Pride can blind a person to necessary introspection and to just criticism.
Pride in national history of which a person has taken little or no part is, at best, stolen glory. All too often it blinds people to the full history, good and bad, from which important lessons need to be learned and applied to building a better future.
Worst of all, national pride can perpetuate the wrongs of the past by blinding people to the harmful forces still at work, which must be exposed and corrected.
National pride will be the central theme this July 4th, celebrating the 250th anniversary of our nation's founding. For this occasion to be more than self indulgent pride, and to truly honor our Declaration of Independence and Constitution that followed, should we not reflect upon the highest ideals in those founding documents and assess whether We The People through our own government are upholding those ideals?
We must not turn a blind eye to the wrongs currently being done, nor shirk our responsibility as citizens to expose what is harmful and to make the necessary corrections in order to build a more perfect union and a better future.

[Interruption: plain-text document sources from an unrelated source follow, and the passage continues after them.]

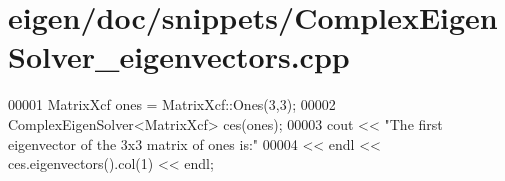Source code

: \hypertarget{eigen_2doc_2snippets_2_complex_eigen_solver__eigenvectors_8cpp_source}{}\section{eigen/doc/snippets/\+Complex\+Eigen\+Solver\+\_\+eigenvectors.cpp}
\label{eigen_2doc_2snippets_2_complex_eigen_solver__eigenvectors_8cpp_source}

\begin{DoxyCode}
00001 MatrixXcf ones = MatrixXcf::Ones(3,3);
00002 ComplexEigenSolver<MatrixXcf> ces(ones);
00003 cout << \textcolor{stringliteral}{"The first eigenvector of the 3x3 matrix of ones is:"} 
00004      << endl << ces.eigenvectors().col(1) << endl;
\end{DoxyCode}
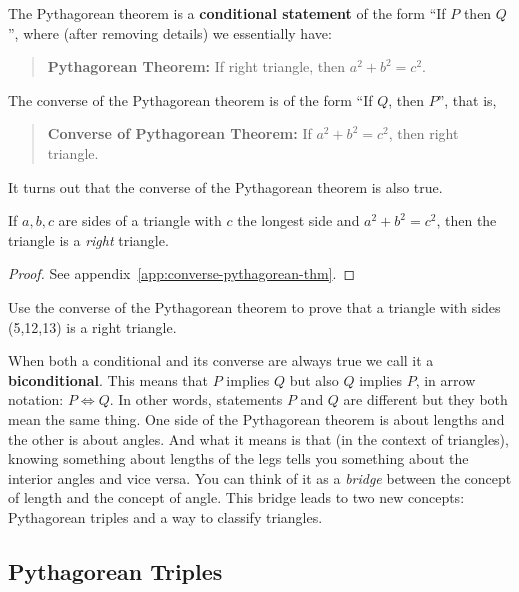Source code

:The Pythagorean theorem is a \textbf{conditional statement} of the
form ``If \(P\) then \(Q\)'', where (after removing details) we
essentially have:
\begin{quotation}
  \textbf{Pythagorean Theorem:} If right triangle, then
  \(a^{2}+b^{2} = c^{2}\).
\end{quotation}
The converse of the Pythagorean theorem is of the form ``If \(Q\),
then \(P\)'', that is,
\begin{quotation}
  \textbf{Converse of Pythagorean Theorem:} If \(a^{2}+b^{2} = c^{2}\),
  then right triangle.
\end{quotation}
It turns out that the converse of the Pythagorean theorem is also
true.

\begin{theorem}
  If \(a,b,c\) are sides of a triangle with \(c\) the longest side and
  \(a^{2} + b^{2} = c^{2}\), then the triangle is a \emph{right}
  triangle.
\end{theorem}
\begin{proof}
See appendix~\ref{app:converse-pythagorean-thm}.
\end{proof}

\begin{exercise}
  Use the converse of the Pythagorean theorem to prove that a
  triangle with sides (5,12,13) is a right triangle.

\end{exercise}

When both a conditional and its converse are always true we call it a
\textbf{biconditional}. This means that \(P\) implies \(Q\) but also
\(Q\) implies \(P\), in arrow notation: \(P \Leftrightarrow Q\). In
other words, statements \(P\) and \(Q\) are different but they both
mean the same thing. One side of the Pythagorean theorem is about
lengths and the other is about angles. And what it means is that (in
the context of triangles), knowing something about lengths of the legs
tells you something about the interior angles and vice versa. You can
think of it as a \emph{bridge} between the concept of length and the
concept of angle. This bridge leads to two new concepts: Pythagorean
triples and a way to classify triangles.

\newpage

\subsection{Pythagorean Triples}%
\label{sub:pythagorean-triples}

Those responsibilities are for every day, not just for annual or fifty year occasions. Today, more than ever in our lifetimes, corrections are urgently needed. The head of our government is the kind of tyrant about which our nation's founders warned us. Our Constitution and institutions thereof are under assault from within, and the majority party in Congress has been complicit. Do we turn a blind eye as we celebrate, or do something about it?